Applied Modeling Sprint Jeopardy Template

Definitions

Preprocessing

Metrics

ML Flow

100

What is a ROC AUC score?

A score that is used to find the accuracy of the classifier.

ROC = Receiver Operating Characteristic.

We draw the ROC curve to visualize the performance of a binary classifier. The x axis shows the false positive rate (specificity), the y axis shows the true positive rate (sensitivity).

If pred prob is 0.5 or less, then it gets label x, if over 0.5 they have label y

100

What can we do with outliers?

Remove them based on a criteria we set for the dataset

100

What are some metrics to test our model in a classification problem?

confusion matrix, accuracy, precision, recall, ROC-AUC, etc.

100

What are some metrics to see how our model is performing within a regression problem?

MAE, R², etc

100

How do we decide if we have a regression or classification problem?

Look at the target values

200

What is an ensemble method (like random forest)?

Machine learning techniques that combines several base models in order to produce one optimal predictive model.

200

What can we do with a column with nans? At what point would you throw out the column?

remove feature;
for the NaN values set the most frequent value of this feature;
for the NaN values set the new class (for instance, nan_value);
the most complex approach - create a separate model for predict missing values for the current feature

It depends on the rest of the values

200

When is a confusion matrix useful?

Let's you see where your model is underperforming

200

Why are model coefficients useful?

Lets us see how a change in a predictor variable affects the target variable

200

What do we do once we've identified the target and the type of problem we have?

Get a baseline!!

300

What is bagging?

A technique of ensemble learning that fits subsets of data in parallel, taking the mean of all predictions

300

How to choose between ordinal encoding and one-hot encoding?

If the feature is innately ordered

300

How is looking at feature importances useful?

Change with features are used, look for leakage, etc

300

Why is a PDP useful?

Lets us see how a change in a predictor variable affects the target variable.

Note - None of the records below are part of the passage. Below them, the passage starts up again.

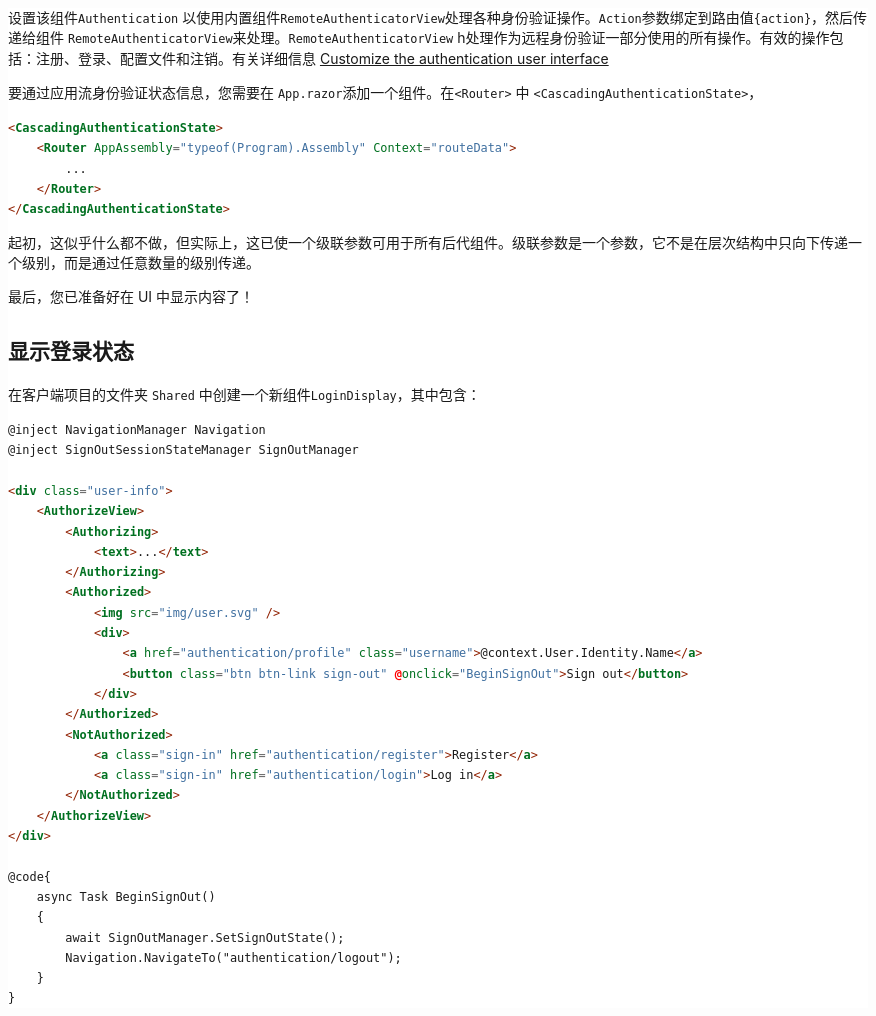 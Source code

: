 设置该组件`Authentication` 以使用内置组件`RemoteAuthenticatorView`处理各种身份验证操作。`Action`参数绑定到路由值`{action}`，然后传递给组件 `RemoteAuthenticatorView`来处理。`RemoteAuthenticatorView` h处理作为远程身份验证一部分使用的所有操作。有效的操作包括：注册、登录、配置文件和注销。有关详细信息 [Customize the authentication user interface](https://docs.microsoft.com/aspnet/core/security/blazor/webassembly/additional-scenarios#customize-app-routes) 

要通过应用流身份验证状态信息，您需要在 `App.razor`添加一个组件。在`<Router>` 中 `<CascadingAuthenticationState>`，

```html
<CascadingAuthenticationState>
    <Router AppAssembly="typeof(Program).Assembly" Context="routeData">
        ...
    </Router>
</CascadingAuthenticationState>
```

起初，这似乎什么都不做，但实际上，这已使一个级联参数可用于所有后代组件。级联参数是一个参数，它不是在层次结构中只向下传递一个级别，而是通过任意数量的级别传递。

最后，您已准备好在 UI 中显示内容了！

## 显示登录状态

在客户端项目的文件夹 `Shared` 中创建一个新组件`LoginDisplay`，其中包含：

```html
@inject NavigationManager Navigation
@inject SignOutSessionStateManager SignOutManager

<div class="user-info">
    <AuthorizeView>
        <Authorizing>
            <text>...</text>
        </Authorizing>
        <Authorized>
            <img src="img/user.svg" />
            <div>
                <a href="authentication/profile" class="username">@context.User.Identity.Name</a>
                <button class="btn btn-link sign-out" @onclick="BeginSignOut">Sign out</button>
            </div>
        </Authorized>
        <NotAuthorized>
            <a class="sign-in" href="authentication/register">Register</a>
            <a class="sign-in" href="authentication/login">Log in</a>
        </NotAuthorized>
    </AuthorizeView>
</div>

@code{
    async Task BeginSignOut()
    {
        await SignOutManager.SetSignOutState();
        Navigation.NavigateTo("authentication/logout");
    }
}
```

A useful method of peering into what can often be black-box models

300

How do we get a baseline in regression, classification problems?

Regression: MAE can use mean() and abs(), etc.

Classification, can use value_counts(), mode(), etc

400

What is boosting?

A technique of ensemble learning that takes an interative approach, fitting data sequentially, converting weak learners into strong learners by adjusting the weight of an observation based on the last classification

400

What is something you can do if a variable is skewed?

Log transformation

400

We want to increase the proportion of positive identifications that were actually correct (precision). A way to do this?

class_weight parameter

change threshold

ex.

model = clf.fit(df[features], df[label])
df["proba"] = model.predict_proba(df[features])[:,1]
threshold = 0.4
df["pred"] = df["proba"].apply(lambda x: 1.0 if x >= threshold else 0.0)

400

How can Shapley be useful?

Zoom in on a single row's prediction to see what is influencing that prediction

400

What kind of problem do you prefer, classification or regression and why?

Cool, you probably prefer the problem you're more comfortable with, so study up on the other type! :)

500

What is linear regression?

A statistical approach to determine the line of best fit to represent the relationship between an independent variable and some dependent variables.

500

What can we do with a high cardinality (categorical) feature?

- If there are several values with 1 value_count(), we can just take 10 most frequent values and change everything else to other (ex. countries column)

- We can drop the column (ex. address (we don't know NLP yet)

- We can reorganize the column by feature engineering some of the values into a new column

500

An example of how log transformation can be useful in modeling?

When a variable is skewed

500

Why is validation important and what are some methods for validating our models

Performance estimation
- 2-way holdout method (train/test split)
- (Repeated) k-fold cross-validation without independent test set
Model selection (hyperparameter optimization) and performance estimation ← We usually want to do this
- 3-way holdout method (train/validation/test split)
- (Repeated) k-fold cross-validation with independent test set

500

Signs of leakage

way too high of val accuracy, feature importance shows extremely high correlation, consider asking yourself if you would have that information before stepping into the situation

Predicting if a student will fail an exam

A variable called "score_on_each_section" or "exam_mistakes"